__WORK TO BE COMPLETED__.
Look for the word "modeling" in the entries and copy every line where it shows up.

Start of EXERCISE MATERIALS

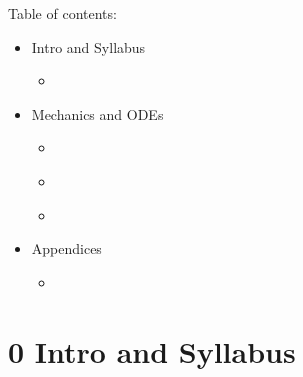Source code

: \documentclass[letterpaper,10pt,english]{jupyterBook}
\begin{document}
\sphinxAtStartPar
Table of contents:
\begin{itemize}
\item {} 
 \sphinxhyphen{} Intro and Syllabus

\begin{itemize}
\item {} 
\sphinxAtStartPar
{\hyperref[\detokenize{content/0_course/0_syllabus::doc}]{}}

\end{itemize}
\end{itemize}
\begin{itemize}
\item {} 
 \sphinxhyphen{} Mechanics and ODEs

\begin{itemize}
\item {} 
\sphinxAtStartPar
{\hyperref[\detokenize{content/1_mechanics/modeling/what_is_modeling::doc}]{}}

\item {} 
\sphinxAtStartPar
{\hyperref[\detokenize{content/1_mechanics/modeling/activity-what_is_a_model::doc}]{}}

\item {} 
\sphinxAtStartPar
{\hyperref[\detokenize{content/1_mechanics/sho/notes-SHO::doc}]{}}

\end{itemize}
\end{itemize}
\begin{itemize}
\item {} 
\sphinxAtStartPar
Appendices

\begin{itemize}
\item {} 
\sphinxAtStartPar
{\hyperref[\detokenize{content/references::doc}]{}}

\end{itemize}
\end{itemize}

\sphinxstepscope


\part{0 \sphinxhyphen{} Intro and Syllabus}
\end{document}
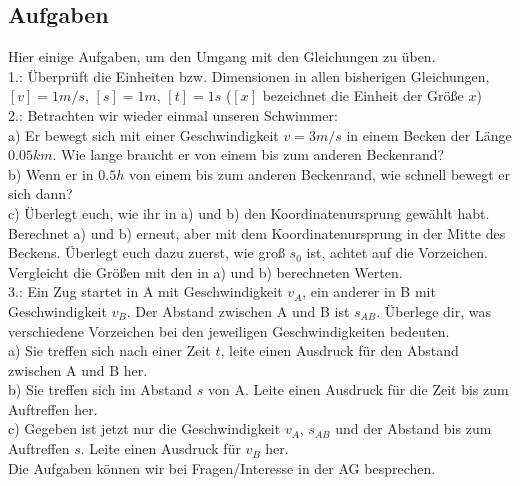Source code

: \documentclass[11pt]{article}
\begin{document}
\subsection*{Aufgaben}
Hier einige Aufgaben, um den Umgang mit den Gleichungen zu üben. \\

1.: Überprüft die Einheiten bzw. Dimensionen in allen bisherigen Gleichungen, $[v] = 1 m/s$, $[s] = 1 m$, $[t] = 1s$ ($[x]$ bezeichnet die Einheit der Größe $x$) \\

2.: Betrachten wir wieder einmal unseren Schwimmer: \\
a) Er bewegt sich mit einer Geschwindigkeit $v = 3 m/s$ in einem Becken der Länge $0.05km$. Wie lange braucht er von einem bis zum anderen Beckenrand? \\
b) Wenn er in $0.5h$ von einem bis zum anderen Beckenrand, wie schnell bewegt er sich dann? \\
c) Überlegt euch, wie ihr in a) und b) den Koordinatenursprung gewählt habt. Berechnet a) und b) erneut, aber mit dem Koordinatenursprung in der Mitte des Beckens. Überlegt euch dazu zuerst, wie groß $s_0$ ist, achtet auf die Vorzeichen. Vergleicht die Größen mit den in a) und b) berechneten Werten. \\

3.: Ein Zug startet in A mit Geschwindigkeit $v_A$, ein anderer in B mit Geschwindigkeit $v_B$. Der Abstand zwischen A und B ist $s_{AB}$. Überlege dir, was verschiedene Vorzeichen bei den jeweiligen Geschwindigkeiten bedeuten. \\ 
a) Sie treffen sich nach einer Zeit $t$, leite einen Ausdruck für den Abstand zwischen A und B her. \\
b) Sie treffen sich im Abstand $s$ von A. Leite einen Ausdruck für die Zeit bis zum Auftreffen her. \\
c) Gegeben ist jetzt nur die Geschwindigkeit $v_A$, $s_{AB}$ und der Abstand bis zum Auftreffen $s$. Leite einen Ausdruck für $v_B$ her. \\

Die Aufgaben können wir bei Fragen/Interesse in der AG besprechen. 
\end{document}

End of EXERCISE MATERIALS

__ANSWER__.
{\hyperref[\detokenize{content/1_mechanics/modeling/what_is_modeling::doc}]{}}
{\hyperref[\detokenize{content/1_mechanics/modeling/activity-what_is_a_model::doc}]{}}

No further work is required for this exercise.